Занятий у Максимки много, скучать не приходится. Три раза в день надо накормить Сторожа — большую лохматую собаку. Потом побегать со Сторожем вокруг юрты. Кликнуть Веселого — белого коня бабушки. Веселый, если он пасется недалеко от юрты, всегда откликается на Максимкин голос коротким и веселым ржанием и рысцой трусит к юрте. Останавливается, прядая большими острыми ушами, и ждет угощения. Максимка дает коню кусок сахару или горсть соли. Шершавыми губами Веселый захватывает сахар, а соль слизывает с ладоней длинным и тоже шершавым языком. От удовольствия у него раздуваются ноздри. Он косит на Максимку фиолетовым глазом с выпуклым белком, похожим на большую пуговицу и в знак благодарности трется большой головой о Максимкино плечо.
И еще есть у Максимки одна работа — пасти овец.
Они со Сторожем идут на сто шагов от юрты в ту сторону, откуда появляется солнце. Тут лежат кучкой белые и черные камешки — Максимкина отара. Максимка становится с одной стороны отары, Сторож — с другой. Подражая бабушке, Максимка говорит:
— Трава здесь добрая, нагуливайте жир…
Зимние вечера длинные. Управившись со своим небольшим хозяйством, Цэрэнлхам растапливает очаг. Не торопясь бабушка с внуком пьют чай. Потом Цэрэнлхам снова садится к очагу, в котором весело и ярко полыхает огонь. На пологих скатах юрты и на медных бурханчиках, сидящих на комоде, играют красноватые всполохи. Рядом с бурханчиками стоят начищенные до блеска бронзовые чашечки, заполненные зерном, крупой, молоком и кусочками мяса.

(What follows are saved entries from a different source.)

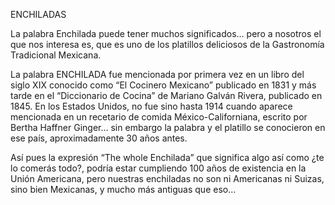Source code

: ENCHILADAS

La palabra Enchilada puede tener muchos significados… pero a nosotros el que nos interesa es, que es uno de los platillos deliciosos de la Gastronomía Tradicional Mexicana. 
 
La palabra ENCHILADA fue mencionada por primera vez en un libro del siglo XIX  conocido como “El Cocinero Mexicano” publicado en 1831 y más tarde en el “Diccionario de Cocina” de Mariano Galván Rivera, publicado en 1845.  En los Estados Unidos, no fue sino hasta 1914 cuando aparece mencionada en un recetario de comida México-Californiana, escrito por Bertha Haffner Ginger… sin embargo la palabra y el platillo se conocieron en ese país, aproximadamente 30 años antes.
 
Así pues la expresión “The whole Enchilada” que significa algo así como ¿te lo comerás todo?, podría estar cumpliendo 100 años de existencia en la Unión Americana, pero nuestras enchiladas no son ni Americanas ni Suizas, sino bien Mexicanas, y mucho más antiguas que eso…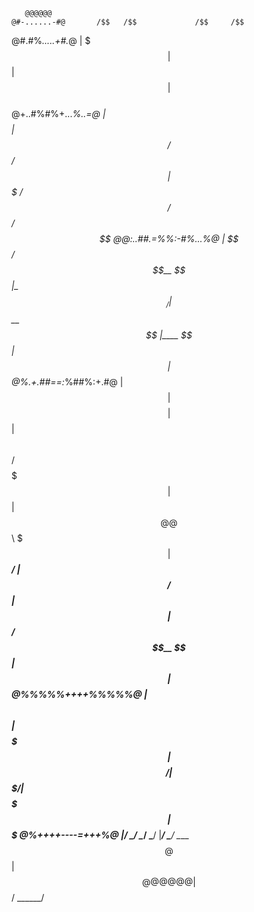 

       @@@@@@       
    @#-......-#@       /$$   /$$             /$$     /$$                          
  @#.#%*.....+#.*@    | $$$ | $$            | $$    | $$                          
 @+..#%#%+...*%..=@   | $$$$| $$  /$$$$$$  /$$$$$$  | $$$$$$$   /$$$$$$  /$$   /$$
@@:..##.=%%:-#%...%@  | $$ $$ $$ /$$__  $$|_  $$_/  | $$__  $$ |____  $$| $$  | $$
@%.+.##==:*%##%:+.#@  | $$  $$$$| $$$$$$$$  | $$    | $$  \ $$  /$$$$$$$| $$  | $$
@@%%%%%====+%%%%%%%@  | $$\  $$$| $$_____/  | $$ /$$| $$  | $$ /$$__  $$| $$  | $$
 @%%%%%*++++*%%%%%@   | $$ \  $$|  $$$$$$$  |  $$$$/| $$$$$$$/|  $$$$$$$|  $$$$$$$
  @%++++----=+++%@    |__/  \__/ \_______/   \___/  |_______/  \_______/ \____  $$
    @%+------=%@@                                                        /$$  | $$
       @@@@@@                                                           |  $$$$$$/
                                                                         \______/ 








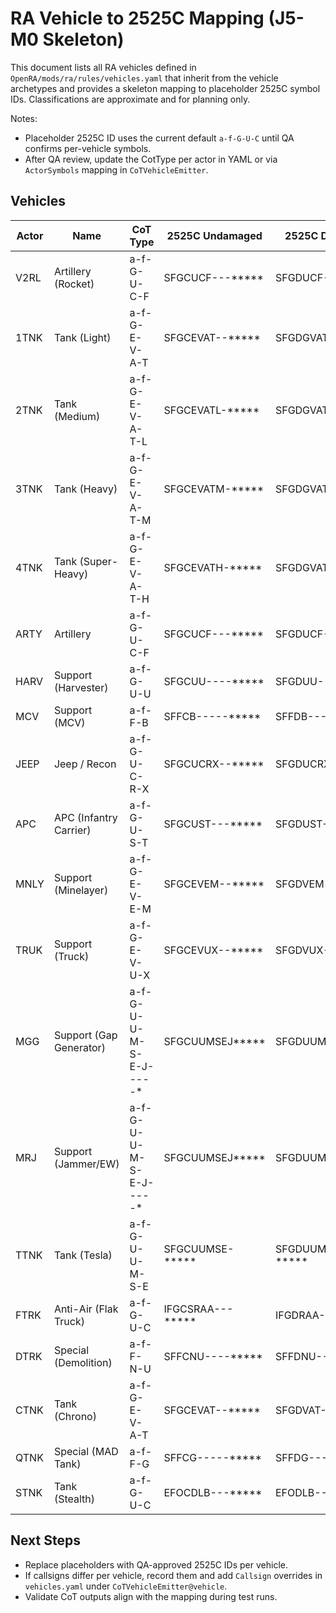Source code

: # RA Vehicle to 2525C Mapping (J5-M0 Skeleton)

This document lists all RA vehicles defined in `OpenRA/mods/ra/rules/vehicles.yaml` that inherit from the vehicle archetypes and provides a skeleton mapping to placeholder 2525C symbol IDs. Classifications are approximate and for planning only.

Notes:
- Placeholder 2525C ID uses the current default `a-f-G-U-C` until QA confirms per-vehicle symbols.
- After QA review, update the CotType per actor in YAML or via `ActorSymbols` mapping in `CoTVehicleEmitter`.

## Vehicles

| Actor | Name | CoT Type | 2525C Undamaged | 2525C Damaged | 2525C Critical | 2525C Dead |
|---|---|---|---|---|---|---|
| V2RL | Artillery (Rocket) | a-f-G-U-C-F | SFGCUCF---***** | SFGDUCF---***** | SFGXUCF---***** | SFGXUCF---***** |
| 1TNK | Tank (Light) | a-f-G-E-V-A-T | SFGCEVAT--***** | SFGDGVAT--***** | SFGXGVAT--***** | SFGXGVAT--***** |
| 2TNK | Tank (Medium) | a-f-G-E-V-A-T-L | SFGCEVATL-***** | SFGDGVATL-***** | SFGXGVATL-***** | SFGXGVATL-***** |
| 3TNK | Tank (Heavy) | a-f-G-E-V-A-T-M | SFGCEVATM-***** | SFGDGVATM-***** | SFGXGVATM-***** | SFGXGVATM-***** |
| 4TNK | Tank (Super-Heavy) | a-f-G-E-V-A-T-H | SFGCEVATH-***** | SFGDGVATH-***** | SFGXGVATH-***** | SFGXGVATH-***** |
| ARTY | Artillery | a-f-G-U-C-F | SFGCUCF---***** | SFGDUCF---***** | SFGXUCF---***** | SFGXUCF---***** |
| HARV | Support (Harvester) | a-f-G-U-U |  SFGCUU----***** | SFGDUU----***** | SFGXUU----***** | SFGXUU----***** |
| MCV | Support (MCV) | a-f-F-B | SFFCB-----***** | SFFDB-----***** | SFFXB-----***** | SFFXB-----***** |
| JEEP | Jeep / Recon | a-f-G-U-C-R-X | SFGCUCRX--***** | SFGDUCRX--***** | SFGXUCRX--***** | SFGXUCRX--***** |
| APC | APC (Infantry Carrier) | a-f-G-U-S-T | SFGCUST---***** | SFGDUST---***** | SFGXUST---***** | SFGXUST---***** |
| MNLY | Support (Minelayer) | a-f-G-E-V-E-M | SFGCEVEM--***** | SFGDVEM--***** | SFGXVEM--***** | SFGXVEM--***** |
| TRUK | Support (Truck) | a-f-G-E-V-U-X | SFGCEVUX--***** | SFGDVUX--***** | SFGXVUX--***** | SFGXVUX--***** |
| MGG | Support (Gap Generator) | a-f-G-U-U-M-S-E-J-*-*-*-*-* | SFGCUUMSEJ***** | SFGDUUMSEJ***** | SFGXUMSEJ***** | SFGXUMSEJ***** |
| MRJ | Support (Jammer/EW) | a-f-G-U-U-M-S-E-J-*-*-*-*-* | SFGCUUMSEJ***** | SFGDUUMSEJ***** | SFGXUMSEJ***** | SFGXUMSEJ***** |
| TTNK | Tank (Tesla) | a-f-G-U-U-M-S-E | SFGCUUMSE-***** | SFGDUUMSE-***** | SFGXUMSE-***** | SFGXUMSE-***** |
| FTRK | Anti-Air (Flak Truck) | a-f-G-U-C | IFGCSRAA---***** | IFGDRAA---***** | IFGXRAA---***** | IFGXRAA---***** |
| DTRK | Special (Demolition) | a-f-F-N-U | SFFCNU----***** | SFFDNU----***** | SFFXNU----***** | SFFXNU----***** |
| CTNK | Tank (Chrono) | a-f-G-E-V-A-T | SFGCEVAT--***** | SFGDVAT--***** | SFGXVAT--***** | SFGXVAT--***** |
| QTNK | Special (MAD Tank) | a-f-F-G | SFFCG-----***** | SFFDG-----***** | SFFXG-----***** | SFFXG-----***** |
| STNK | Tank (Stealth) | a-f-G-U-C | EFOCDLB---***** | EFODLB----***** | EFOXLB----***** | EFOXLB----***** |

## Next Steps
- Replace placeholders with QA-approved 2525C IDs per vehicle.
- If callsigns differ per vehicle, record them and add `Callsign` overrides in `vehicles.yaml` under `CoTVehicleEmitter@vehicle`.
- Validate CoT outputs align with the mapping during test runs.
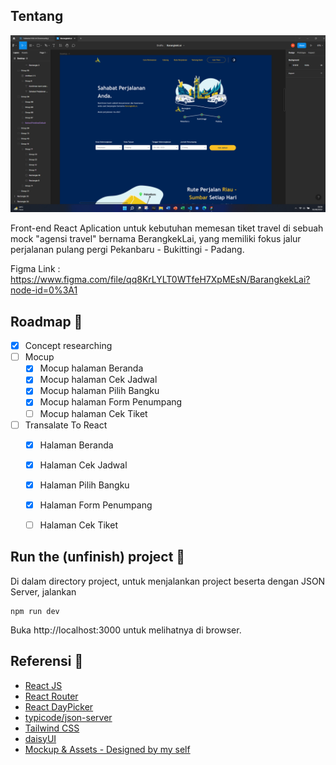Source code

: ## Tentang

![Screenshot of the running project](https://raw.githubusercontent.com/hilmiha/barangkekLai/master/src/assets/dev/sc_dev.png)

Front-end React Aplication untuk kebutuhan memesan tiket travel di sebuah mock "agensi travel" bernama BerangkekLai, yang memiliki fokus jalur perjalanan pulang pergi Pekanbaru - Bukittingi - Padang.

Figma Link : https://www.figma.com/file/qq8KrLYLT0WTfeH7XpMEsN/BarangkekLai?node-id=0%3A1

## Roadmap 🚧
- [x] Concept researching
- [ ] Mocup
  - [x] Mocup halaman Beranda 
  - [x] Mocup halaman Cek Jadwal
  - [x] Mocup halaman Pilih Bangku
  - [x] Mocup halaman Form Penumpang
  - [ ] Mocup halaman Cek Tiket
- [ ] Transalate To React
  - [x] Halaman Beranda 
  - [x] Halaman Cek Jadwal
  - [x] Halaman Pilih Bangku
  - [x] Halaman Form Penumpang
  - [ ] Halaman Cek Tiket



## Run the (unfinish) project 🚀

Di dalam directory project, untuk menjalankan project beserta dengan JSON Server, jalankan

    npm run dev

Buka http://localhost:3000 untuk melihatnya di browser.

## Referensi 📑

- [React JS](https://reactjs.org/)
- [React Router](https://reactrouter.com/en/main)
- [React DayPicker](https://react-day-picker.js.org/)
- [typicode/json-server](https://github.com/typicode/json-server)
- [Tailwind CSS](https://tailwindcss.com/)
- [daisyUI](https://daisyui.com/)
- [Mockup & Assets - Designed by my self](https://www.figma.com/file/qq8KrLYLT0WTfeH7XpMEsN/BarangkekLai?node-id=0%3A1)
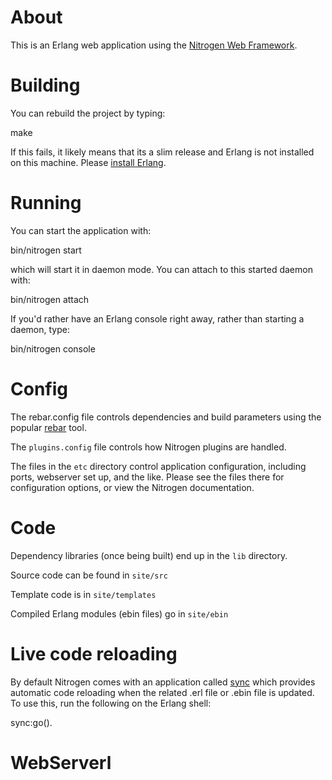 # About

This is an Erlang web application using the [Nitrogen Web
Framework](https://nitrogenproject.com).

# Building

You can rebuild the project by typing:

   make

If this fails, it likely means that its a slim release and Erlang is not
installed on this machine. Please [install
Erlang](https://www.erlang-solutions.com/resources/download.html).

# Running

You can start the application with:

  bin/nitrogen start

which will start it in daemon mode.  You can attach to this started daemon
with:

  bin/nitrogen attach

If you'd rather have an Erlang console right away, rather than starting a
daemon, type:

  bin/nitrogen console

# Config

The rebar.config file controls dependencies and build parameters using the
popular [rebar](http://github.com/rebar/rebar) tool.

The `plugins.config` file controls how Nitrogen plugins are handled.

The files in the `etc` directory control application configuration, including
ports, webserver set up, and the like.  Please see the files there for
configuration options, or view the Nitrogen documentation.

# Code

Dependency libraries (once being built) end up in the `lib` directory.

Source code can be found in `site/src`

Template code is in `site/templates`

Compiled Erlang modules (ebin files) go in `site/ebin`

# Live code reloading

By default Nitrogen comes with an application called [sync](http://github.com/rustyio/sync) which provides automatic code reloading when the related .erl file or .ebin file is updated.  To use this, run the following on the Erlang shell:

  sync:go().
# WebServerl
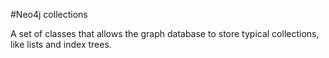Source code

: #Neo4j collections

A set of classes that allows the graph database to store typical collections, like lists and index trees.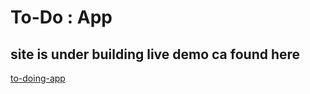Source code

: # To-Do : App

## site is under building live demo ca found here
[to-doing-app](https://to-doing-app.netlify.app/)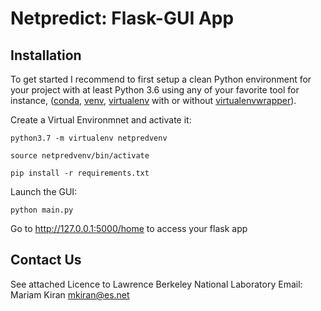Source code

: # Netpredict: Flask-GUI App



## Installation

 To get started I recommend to first setup a clean Python environment for your project with at least Python 3.6 using any of your favorite tool for instance, ([conda](https://docs.conda.io/projects/conda/en/latest/user-guide/tasks/manage-environments.html "conda-env"), [venv](https://docs.python.org/3/library/venv.html), [virtualenv](https://virtualenv.pypa.io/en/latest/) with or without [virtualenvwrapper](https://virtualenvwrapper.readthedocs.io/en/latest/)).

Create a Virtual Environmnet and activate it:

    python3.7 -m virtualenv netpredvenv

    source netpredvenv/bin/activate

    pip install -r requirements.txt

Launch the GUI:

    python main.py

 
Go to http://127.0.0.1:5000/home to access your flask app 



## Contact Us
See attached Licence to Lawrence Berkeley National Laboratory
Email: Mariam Kiran <mkiran@es.net>
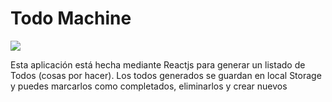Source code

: <h1>Todo Machine</h1>
<p><img src="https://github.com/hnevado/todo-machine/blob/master/src/todomachine.png"></p>
<p>Esta aplicación está hecha mediante Reactjs para generar un listado de Todos (cosas por hacer). Los todos generados se guardan en local Storage y puedes marcarlos como completados, eliminarlos y crear nuevos</p>
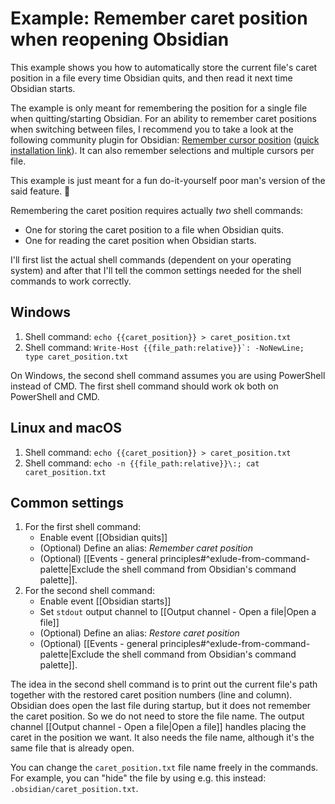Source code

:# Example: Remember caret position when reopening Obsidian
This example shows you how to automatically store the current file's caret position in a file every time Obsidian quits, and then read it next time Obsidian starts.

The example is only meant for remembering the position for a single file when quitting/starting Obsidian. For an ability to remember caret positions when switching between files, I recommend you to take a look at the following community plugin for Obsidian: [Remember cursor position](https://github.com/dy-sh/obsidian-remember-cursor-position)  ([quick installation link](obsidian://show-plugin?id=remember-cursor-position)). It can also remember selections and multiple cursors per file.

This example is just meant for a fun do-it-yourself poor man's version of the said feature. 🙂

Remembering the caret position requires actually *two* shell commands:
- One for storing the caret position to a file when Obsidian quits.
- One for reading the caret position when Obsidian starts.

I'll first list the actual shell commands (dependent on your operating system) and after that I'll tell the common settings needed for the shell commands to work correctly.

## Windows
1. Shell command: `echo {{caret_position}} > caret_position.txt`
2. Shell command: ``Write-Host {{file_path:relative}}`: -NoNewLine; type caret_position.txt``

On Windows, the second shell command assumes you are using PowerShell instead of CMD. The first shell command should work ok both on PowerShell and CMD.

## Linux and macOS
1. Shell command: `echo {{caret_position}} > caret_position.txt`
2. Shell command: `echo -n {{file_path:relative}}\:; cat caret_position.txt`

## Common settings
1. For the first shell command:
	- Enable event [[Obsidian quits]]
	- (Optional) Define an alias: *Remember caret position*
	- (Optional) [[Events - general principles#^exlude-from-command-palette|Exclude the shell command from Obsidian's command palette]].
2. For the second shell command: 
	- Enable event [[Obsidian starts]]
	- Set `stdout` output channel to [[Output channel - Open a file|Open a file]]
	- (Optional) Define an alias: *Restore caret position*
	- (Optional) [[Events - general principles#^exlude-from-command-palette|Exclude the shell command from Obsidian's command palette]].

The idea in the second shell command is to print out the current file's path together with the restored caret position numbers (line and column). Obsidian does open the last file during startup, but it does not remember the caret position. So we do not need to store the file name. The output channel [[Output channel - Open a file|Open a file]] handles placing the caret in the position we want. It also needs the file name, although it's the same file that is already open.

You can change the `caret_position.txt` file name freely in the commands. For example, you can "hide" the file by using e.g. this instead: `.obsidian/caret_position.txt`.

Максимка не раз просил бабушку рассказать про богов-человечков…
— О них нечего рассказывать, Русачок, — отвечала старая Цэрэнлхам, и лицо ее становилось печальным. — Молодым они ни к чему. Держу по привычке…
А сама вспоминала, как после гибели мужа, всем сердцем веря в богов, обращалась к ним с мольбой: «О, милосердные, сжальтесь надо мной, ниспошлите моей единственной дочери-малютке ум и мудрость, благополучие и радость…» Но боги оказались бесчувственными и злыми. Лишь народная революция, отвергнув богов, дала дочери и ум, и мудрость, и благополучие, и радость.
Цэрэнлхам закуривала трубку. Курила долго, с наслаждением. Иногда она пыталась петь. В тягучих, похожих на плач песнях, жаловалась на что-то далекое и потерянное. От ее хриплого голоса Максимке становилось тоскливо и немножко жутко. И тогда он просил:
— Не пой, бабушка. Расскажи лучше…
Старая Цэрэнлхам знала много улигеров — народных преданий, легенд и сказок. Улигеры были разные: веселые и грустные, о людях и животных. Максимка слушал их с затаенным дыханием, хотя не все еще понимал.
Однажды она рассказала Максимке легенду о журавлях-девушках.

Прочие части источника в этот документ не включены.